Матрос затянулся, выпустил дым, и в кухне словно теплей стало. Он повернулся ко мне:
- Как думаешь: что на свете самое трудное?
- Голод, - сказал я.
- Э, нет, - сказал Матрос. - Трудней всего - это когда у тебя есть хлеб, а у друга твоего нет. А помочь ты ему никак не можешь. А что самое дорогое?
Я подумал про маму и папу, и мирный дом, и чтобы часы ходили на стене, и гречневая каша с молоком... Наш дом увиделся мне таким теплым, уютным, переполненным душными и прекрасными запахами еды...
- Ты прав, - сказал Матрос, - но все будет хорошо. Ну, а чего ты сейчас больше всего хочешь?
- Чтоб мама вернулась скорей и...
- Вернется, - уверенно сказал Матрос. - А что "и"?
- Хлеба хочу, - сказал я.
- Эка беда, - сказал Матрос, - поможем... - Он достал из кармана пару ржавых ржаных сухарей. Подержал в руке, подумал о чем-то. Потом протянул. Глаза его в эту минуту были неподвижны и взгляд сосредоточен на чем-то не внешнем. Кожа на скулах по-прежнему багровела, но теперь уже не от мороза - от жары.
Я сжал сухари. Они обожгли мне пальцы.
- Один тебе, - сказал Матрос, - а другой Верке. Понял?
Я опустил глаза.
- Ну, держись, - сказал Матрос. - Прощай, мне пора.
Он встал.
- Подожди! - закричал я. - Посиди хоть капельку! - Мне так не хотелось оставаться одному. - Посидишь, ладно?
- Нет, - сказал Матрос, - не могу. Меня пуля ждет.

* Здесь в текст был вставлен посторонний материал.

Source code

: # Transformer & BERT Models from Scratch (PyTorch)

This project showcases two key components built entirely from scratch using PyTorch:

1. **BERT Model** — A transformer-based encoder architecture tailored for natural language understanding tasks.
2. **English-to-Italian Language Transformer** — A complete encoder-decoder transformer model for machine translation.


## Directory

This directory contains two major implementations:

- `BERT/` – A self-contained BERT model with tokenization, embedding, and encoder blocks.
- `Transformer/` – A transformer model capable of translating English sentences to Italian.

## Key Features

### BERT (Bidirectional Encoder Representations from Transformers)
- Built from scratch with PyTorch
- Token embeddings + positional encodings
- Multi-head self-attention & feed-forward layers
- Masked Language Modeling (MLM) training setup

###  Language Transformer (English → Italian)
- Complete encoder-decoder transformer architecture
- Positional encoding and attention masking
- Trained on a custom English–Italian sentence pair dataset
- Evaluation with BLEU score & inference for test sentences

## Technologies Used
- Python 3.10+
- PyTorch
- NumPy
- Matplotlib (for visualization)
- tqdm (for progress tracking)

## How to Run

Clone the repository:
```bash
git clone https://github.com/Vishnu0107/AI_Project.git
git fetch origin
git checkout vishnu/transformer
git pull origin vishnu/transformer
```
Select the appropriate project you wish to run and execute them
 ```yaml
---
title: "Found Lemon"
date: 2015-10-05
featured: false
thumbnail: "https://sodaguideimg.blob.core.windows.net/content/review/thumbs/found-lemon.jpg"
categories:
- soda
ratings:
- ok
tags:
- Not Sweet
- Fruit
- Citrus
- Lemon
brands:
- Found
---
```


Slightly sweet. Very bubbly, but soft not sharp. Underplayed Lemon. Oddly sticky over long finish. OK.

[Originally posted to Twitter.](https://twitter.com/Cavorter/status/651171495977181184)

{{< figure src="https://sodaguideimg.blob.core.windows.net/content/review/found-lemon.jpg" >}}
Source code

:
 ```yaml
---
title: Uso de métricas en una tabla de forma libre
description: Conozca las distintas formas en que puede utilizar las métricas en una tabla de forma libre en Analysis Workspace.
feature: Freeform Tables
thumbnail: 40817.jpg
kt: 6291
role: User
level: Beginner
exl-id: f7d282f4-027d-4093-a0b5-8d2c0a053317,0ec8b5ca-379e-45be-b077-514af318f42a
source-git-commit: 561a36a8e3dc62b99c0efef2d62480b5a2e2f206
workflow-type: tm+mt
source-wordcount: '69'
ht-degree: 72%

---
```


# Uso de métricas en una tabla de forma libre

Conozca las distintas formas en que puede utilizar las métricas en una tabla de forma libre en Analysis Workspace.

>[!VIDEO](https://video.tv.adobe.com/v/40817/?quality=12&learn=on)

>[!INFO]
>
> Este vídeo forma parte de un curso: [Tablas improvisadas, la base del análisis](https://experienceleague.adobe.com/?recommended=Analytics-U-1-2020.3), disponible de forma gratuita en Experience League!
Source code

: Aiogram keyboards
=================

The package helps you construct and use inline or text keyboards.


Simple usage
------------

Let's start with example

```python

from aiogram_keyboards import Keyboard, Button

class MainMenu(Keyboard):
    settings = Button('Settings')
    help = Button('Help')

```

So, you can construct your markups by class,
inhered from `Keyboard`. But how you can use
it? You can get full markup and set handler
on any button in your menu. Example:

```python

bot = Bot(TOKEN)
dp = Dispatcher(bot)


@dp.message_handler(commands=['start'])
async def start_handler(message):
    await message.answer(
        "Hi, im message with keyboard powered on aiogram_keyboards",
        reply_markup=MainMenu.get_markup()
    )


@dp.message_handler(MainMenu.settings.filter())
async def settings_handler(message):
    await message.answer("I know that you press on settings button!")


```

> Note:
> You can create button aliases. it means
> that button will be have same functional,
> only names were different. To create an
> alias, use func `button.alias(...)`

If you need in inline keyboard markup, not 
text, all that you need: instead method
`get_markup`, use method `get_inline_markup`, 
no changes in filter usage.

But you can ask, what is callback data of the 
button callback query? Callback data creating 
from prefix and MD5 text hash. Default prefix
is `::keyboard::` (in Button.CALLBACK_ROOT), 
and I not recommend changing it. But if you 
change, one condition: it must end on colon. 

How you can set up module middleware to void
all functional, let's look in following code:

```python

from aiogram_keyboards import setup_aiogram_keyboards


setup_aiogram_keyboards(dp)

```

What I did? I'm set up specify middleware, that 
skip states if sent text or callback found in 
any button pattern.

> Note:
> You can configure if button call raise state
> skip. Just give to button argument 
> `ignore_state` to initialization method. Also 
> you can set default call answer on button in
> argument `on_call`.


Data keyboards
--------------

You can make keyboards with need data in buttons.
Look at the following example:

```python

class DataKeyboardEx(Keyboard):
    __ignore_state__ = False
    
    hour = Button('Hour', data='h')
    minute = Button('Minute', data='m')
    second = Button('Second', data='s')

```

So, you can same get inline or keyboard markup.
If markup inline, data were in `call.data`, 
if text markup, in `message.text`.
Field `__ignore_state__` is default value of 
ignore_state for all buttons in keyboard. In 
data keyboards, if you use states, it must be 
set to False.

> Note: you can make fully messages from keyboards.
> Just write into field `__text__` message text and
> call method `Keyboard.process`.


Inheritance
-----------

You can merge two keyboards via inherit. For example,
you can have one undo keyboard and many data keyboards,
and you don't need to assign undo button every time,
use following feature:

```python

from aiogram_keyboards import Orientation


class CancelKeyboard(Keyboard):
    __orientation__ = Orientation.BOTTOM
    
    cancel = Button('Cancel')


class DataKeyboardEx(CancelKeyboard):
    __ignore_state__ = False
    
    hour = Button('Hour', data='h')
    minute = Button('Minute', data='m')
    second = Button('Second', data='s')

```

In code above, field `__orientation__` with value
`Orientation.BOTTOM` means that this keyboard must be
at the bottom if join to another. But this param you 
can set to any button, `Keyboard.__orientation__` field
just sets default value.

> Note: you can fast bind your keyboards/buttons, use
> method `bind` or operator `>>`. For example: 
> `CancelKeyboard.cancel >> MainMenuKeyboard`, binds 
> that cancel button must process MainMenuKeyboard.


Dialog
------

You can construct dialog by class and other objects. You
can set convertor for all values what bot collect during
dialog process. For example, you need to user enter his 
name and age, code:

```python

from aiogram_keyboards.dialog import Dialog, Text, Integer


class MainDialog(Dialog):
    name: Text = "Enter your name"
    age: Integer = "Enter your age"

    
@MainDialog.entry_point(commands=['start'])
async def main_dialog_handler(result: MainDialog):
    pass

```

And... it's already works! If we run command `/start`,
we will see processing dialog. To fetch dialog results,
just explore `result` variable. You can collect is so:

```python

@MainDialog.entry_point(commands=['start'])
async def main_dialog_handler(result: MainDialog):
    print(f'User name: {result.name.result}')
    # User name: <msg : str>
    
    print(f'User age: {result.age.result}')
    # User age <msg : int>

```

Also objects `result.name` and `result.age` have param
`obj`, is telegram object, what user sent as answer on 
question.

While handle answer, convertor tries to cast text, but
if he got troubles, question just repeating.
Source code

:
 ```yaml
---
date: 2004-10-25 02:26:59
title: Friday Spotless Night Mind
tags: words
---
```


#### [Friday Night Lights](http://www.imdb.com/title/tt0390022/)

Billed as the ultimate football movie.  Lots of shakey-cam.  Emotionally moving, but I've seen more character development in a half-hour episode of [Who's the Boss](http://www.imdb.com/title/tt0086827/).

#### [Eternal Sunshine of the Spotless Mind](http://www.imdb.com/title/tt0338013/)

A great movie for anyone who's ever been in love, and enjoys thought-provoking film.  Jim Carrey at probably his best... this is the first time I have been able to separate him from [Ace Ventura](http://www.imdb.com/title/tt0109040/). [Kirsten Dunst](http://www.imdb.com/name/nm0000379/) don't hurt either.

- Кто? - не понял я. - Кто ждет?
- Пуля, - повторил он.
Я смотрел на него так, что он сказал:
- Ладно. Еще трубочку выкурю и пойду. Понимаешь, какая штука получилась... Выхожу я из землянки. Иду прямиком в город. Прошел шагов двести - пуля летит. Если б руку протянул - моя была бы. Пошел я быстрее. Не успел пройти и ста шагов - вторая догнала. Видишь... - Матрос повернулся ко мне левым плечом - бушлатное сукно было разодрано на рукаве. - Я еще быстрее пошел. Вижу - третья летит. Прямо в меня. Я понял, куда она целит, и кричу: "Стой!" А она летит. Я опять: "Стой, дрянь этакая!" Остановилась. Не то чтоб совсем, а на одном месте крутится и дрожит вся, так ей не терпится. Я говорю: "Послушай, пуля, мне обязательно надо в город попасть. Смертельно надо!" - "А мне, - говорит пуля, - тоже смертельно надо... в тебя попасть. И потом, я вообще ни с кем ничего не обсуждаю, это противно моей натуре. Делаю дело, и точка. Некогда болтать". - "Тебе некогда и мне некогда, - говорю, - так, может, договоримся?" - "Тебя предупредили два раза, - сказала пуля, - сам виноват. Не мешай мне выполнить свой долг. Повернись, как был, левым боком". - "Послушай, - говорю, - пуля, я тебя понимаю, у тебя свой долг. А у меня свой. Давай договоримся. Я вернусь. Сделаю дело и вернусь. До рассвета.